Theorem: Let $k$ be the activity with the earliest finish time in an optimal soln $A \subseteq S$ then
$A-\{k\}$ is an optimal solution to subproblem
$S_k' = \{a_i \in S: s_i \geq f_k \}$
Proof (by contradiction):
$\rhd$ Let $B'$ be an optimal solution to $S_k'$ and
- $|B'| > | A-\{k\}| = | A | - 1$
Then, $B = B' \cup \{k\}$ is compatible and
- $|B| = |B'|+1 > | A |$
Contradiction to the optimality of $A$
$Q.E.D.$

Optimal Substructure¶

Recursive formulation: Choose the first activity $k$, and then solve the remaining subproblem $S_k'$
How to choose the first activity $k$?
DP, memoized recursion?
- i.e. choose the $k$ value that will have the max size for $S_k'$
DP would work,
but is it necessary to try all possible values for $k$?

Greedy Choice Property¶

Assume (without loss of generality) $f_1 \leq f_2 \leq \dots \leq f_n$
If not, sort activities according to their finish times in non-decreasing order
Greedy choice property: a sequence of locally optimal (greedy) choices $\Rightarrow$ an optimal solution
How to choose the first activity greedily without losing optimality?

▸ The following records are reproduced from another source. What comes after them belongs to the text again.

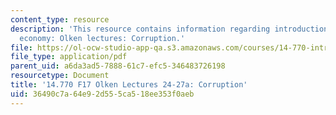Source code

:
 ```yaml
---
content_type: resource
description: 'This resource contains information regarding introduction to political
  economy: Olken lectures: Corruption.'
file: https://ol-ocw-studio-app-qa.s3.amazonaws.com/courses/14-770-introduction-to-political-economy-fall-2017/36490c7a64e92d555ca518ee353f0aeb_MIT14_770F17_lec24_27a.pdf
file_type: application/pdf
parent_uid: a6da3ad5-7888-61c7-efc5-346483726198
resourcetype: Document
title: '14.770 F17 Olken Lectures 24-27a: Corruption'
uid: 36490c7a-64e9-2d55-5ca5-18ee353f0aeb
---
```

Greedy Choice Property - Theorem¶

Let activity set $S = \{a_1, a_2, \dots a_n\}$, where $f_1 \leq f_2 \leq \dots \leq f_n$
Theorem: There exists an optimal solution $A \subseteq S$ such that $a_1 \in A$

In other words, the activity with the earliest finish time is guaranteed to be in an optimal solution.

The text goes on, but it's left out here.